Microsoft Defender for Office 365: Agentic AI Phish Submission Analysis

Microsoft Defender for Office 365 will introduce an Agentic AI grading system by late November 2025, using large language models to analyze phishing submissions faster with natural language explanations. This feature is enabled by default, requires no admin action, and integrates AI with existing models and human review for accuracy.

[Introduction:]

We are introducing an advanced Agentic AI grading system integrated into the Microsoft Defender for Office 365 (MDO) phishing submission analysis and response flow. This enhancement provides faster, higher-quality verdicts with detailed natural language explanations when customers report phishing messages to Microsoft.

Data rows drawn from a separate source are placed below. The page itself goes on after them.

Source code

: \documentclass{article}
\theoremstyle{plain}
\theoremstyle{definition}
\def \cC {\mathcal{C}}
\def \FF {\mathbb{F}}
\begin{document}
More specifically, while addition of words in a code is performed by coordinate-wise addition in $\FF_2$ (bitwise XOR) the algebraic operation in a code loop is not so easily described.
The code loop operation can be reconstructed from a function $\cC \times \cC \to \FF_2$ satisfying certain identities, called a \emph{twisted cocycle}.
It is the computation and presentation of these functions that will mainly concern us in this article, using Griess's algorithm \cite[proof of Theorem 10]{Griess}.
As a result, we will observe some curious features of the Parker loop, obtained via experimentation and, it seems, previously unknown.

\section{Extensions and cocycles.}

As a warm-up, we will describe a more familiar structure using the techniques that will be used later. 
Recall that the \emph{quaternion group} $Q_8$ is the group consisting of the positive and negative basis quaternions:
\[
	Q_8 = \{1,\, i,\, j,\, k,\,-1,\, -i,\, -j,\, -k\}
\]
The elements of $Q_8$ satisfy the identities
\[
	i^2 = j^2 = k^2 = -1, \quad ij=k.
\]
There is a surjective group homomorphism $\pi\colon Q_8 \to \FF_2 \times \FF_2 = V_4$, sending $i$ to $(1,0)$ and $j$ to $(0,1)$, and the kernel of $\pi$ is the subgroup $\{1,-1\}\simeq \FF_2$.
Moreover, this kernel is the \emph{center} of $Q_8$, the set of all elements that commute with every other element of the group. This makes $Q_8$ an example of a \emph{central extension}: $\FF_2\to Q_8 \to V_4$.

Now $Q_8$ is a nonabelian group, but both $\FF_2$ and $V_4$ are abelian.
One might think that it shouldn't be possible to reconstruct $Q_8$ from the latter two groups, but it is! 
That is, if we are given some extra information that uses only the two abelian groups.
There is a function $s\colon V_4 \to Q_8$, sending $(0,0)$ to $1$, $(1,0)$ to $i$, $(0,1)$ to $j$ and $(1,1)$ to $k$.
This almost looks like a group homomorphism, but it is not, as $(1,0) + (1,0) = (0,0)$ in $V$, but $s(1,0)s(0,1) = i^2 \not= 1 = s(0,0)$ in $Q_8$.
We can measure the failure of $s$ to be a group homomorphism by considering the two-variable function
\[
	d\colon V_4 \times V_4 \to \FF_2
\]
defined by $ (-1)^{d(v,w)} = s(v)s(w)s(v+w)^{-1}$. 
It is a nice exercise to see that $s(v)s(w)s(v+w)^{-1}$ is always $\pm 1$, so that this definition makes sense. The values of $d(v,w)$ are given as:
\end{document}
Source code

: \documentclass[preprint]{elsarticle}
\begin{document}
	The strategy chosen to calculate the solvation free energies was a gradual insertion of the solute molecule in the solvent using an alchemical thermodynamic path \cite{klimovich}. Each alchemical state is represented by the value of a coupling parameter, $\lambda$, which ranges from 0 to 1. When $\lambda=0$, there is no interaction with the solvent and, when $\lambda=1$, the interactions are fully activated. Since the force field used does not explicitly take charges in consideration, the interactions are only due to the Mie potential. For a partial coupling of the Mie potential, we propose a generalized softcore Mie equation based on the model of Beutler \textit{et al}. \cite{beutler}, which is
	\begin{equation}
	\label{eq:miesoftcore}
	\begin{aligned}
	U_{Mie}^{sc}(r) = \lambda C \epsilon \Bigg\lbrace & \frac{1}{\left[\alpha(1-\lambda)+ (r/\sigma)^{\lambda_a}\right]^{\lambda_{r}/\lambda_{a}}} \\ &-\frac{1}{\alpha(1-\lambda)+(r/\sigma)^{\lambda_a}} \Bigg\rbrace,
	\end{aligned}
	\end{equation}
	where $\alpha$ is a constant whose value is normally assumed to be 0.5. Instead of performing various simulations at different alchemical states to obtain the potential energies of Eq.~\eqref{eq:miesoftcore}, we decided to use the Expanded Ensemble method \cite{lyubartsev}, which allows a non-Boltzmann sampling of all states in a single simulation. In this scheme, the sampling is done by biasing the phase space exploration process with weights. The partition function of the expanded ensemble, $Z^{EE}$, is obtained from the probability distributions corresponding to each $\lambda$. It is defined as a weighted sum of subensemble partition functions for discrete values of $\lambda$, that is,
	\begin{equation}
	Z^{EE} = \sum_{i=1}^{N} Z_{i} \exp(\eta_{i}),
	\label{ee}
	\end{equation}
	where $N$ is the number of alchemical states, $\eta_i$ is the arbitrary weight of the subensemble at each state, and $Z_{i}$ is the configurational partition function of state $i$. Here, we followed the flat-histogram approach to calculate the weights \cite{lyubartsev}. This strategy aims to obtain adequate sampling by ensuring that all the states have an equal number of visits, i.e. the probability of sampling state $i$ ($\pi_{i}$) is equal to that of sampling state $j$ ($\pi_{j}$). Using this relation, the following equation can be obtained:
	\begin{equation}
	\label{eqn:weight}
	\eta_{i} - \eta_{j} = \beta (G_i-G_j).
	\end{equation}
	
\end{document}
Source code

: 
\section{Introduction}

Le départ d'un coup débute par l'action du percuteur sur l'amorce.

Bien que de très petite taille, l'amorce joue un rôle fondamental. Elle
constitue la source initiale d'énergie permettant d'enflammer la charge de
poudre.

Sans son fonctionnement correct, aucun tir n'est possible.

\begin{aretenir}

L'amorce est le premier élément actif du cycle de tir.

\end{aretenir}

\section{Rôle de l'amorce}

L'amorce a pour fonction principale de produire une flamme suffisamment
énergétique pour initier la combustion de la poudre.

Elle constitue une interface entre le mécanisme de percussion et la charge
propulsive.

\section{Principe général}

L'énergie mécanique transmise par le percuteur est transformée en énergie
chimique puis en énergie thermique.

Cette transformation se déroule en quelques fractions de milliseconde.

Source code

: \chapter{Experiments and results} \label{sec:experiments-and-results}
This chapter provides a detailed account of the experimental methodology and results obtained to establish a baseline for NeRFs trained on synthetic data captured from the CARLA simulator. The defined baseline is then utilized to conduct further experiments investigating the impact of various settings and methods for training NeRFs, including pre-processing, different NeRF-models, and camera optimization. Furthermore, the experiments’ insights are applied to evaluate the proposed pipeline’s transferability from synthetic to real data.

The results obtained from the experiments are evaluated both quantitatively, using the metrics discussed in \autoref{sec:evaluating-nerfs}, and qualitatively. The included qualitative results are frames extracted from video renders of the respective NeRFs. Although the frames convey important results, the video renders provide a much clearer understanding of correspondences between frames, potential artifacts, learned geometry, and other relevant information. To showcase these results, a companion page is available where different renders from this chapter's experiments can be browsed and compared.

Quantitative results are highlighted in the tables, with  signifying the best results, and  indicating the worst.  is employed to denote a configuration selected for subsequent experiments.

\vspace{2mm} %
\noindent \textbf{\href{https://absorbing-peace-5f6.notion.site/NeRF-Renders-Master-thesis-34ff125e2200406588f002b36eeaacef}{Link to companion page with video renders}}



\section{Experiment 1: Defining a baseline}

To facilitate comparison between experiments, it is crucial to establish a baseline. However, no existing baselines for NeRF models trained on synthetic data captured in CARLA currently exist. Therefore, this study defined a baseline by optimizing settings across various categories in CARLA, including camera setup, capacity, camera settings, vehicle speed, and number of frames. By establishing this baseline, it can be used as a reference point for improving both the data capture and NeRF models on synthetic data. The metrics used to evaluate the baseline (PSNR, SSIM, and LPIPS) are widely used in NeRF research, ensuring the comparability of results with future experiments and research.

This message is associated with Microsoft 365 Roadmap ID 503112.

[When this will happen:]

General Availability (Worldwide): Rollout will begin in mid-November 2025 and is expected to complete by late November 2025.

[How this affects your organization:]

Who is affected: Admins and users submitting phishing emails for analysis in Microsoft Defender for Office 365.

What will happen:

You can expect the following changes when this feature rolls out:

• Phishing emails will be analyzed using large language models (LLMs) in an agentic workflow.
• Natural language explanations for verdicts will be provided.
• Existing machine learning models and human review will be integrated for accuracy.
• Wait times will be reduced by processing more submissions via AI grading instead of manual review.
• User workflows will remain unchanged; the feature will be enabled by default.
• There are no admin controls to manage this functionality.

How to view Agentic AI grading system responses:

1. Report an admin or user phish submission to Microsoft for analysis. See the Learn more section below for links to detailed instructions.
2. Go to Microsoft Defender portal (https://sip.security.microsoft.com).
3. Navigate to Investigation & response > Actions & submissions > Submissions or visit https://security.microsoft.com/reportsubmission.
4. Select the relevant tab (“Emails” for admin submissions or “User reported” for user submissions).
5. Select an email submission line item to review results in the flyout panel under Result details.
6. Agentic AI grading responses will include the note: “AI-generated content may be incorrect. Check it for accuracy.”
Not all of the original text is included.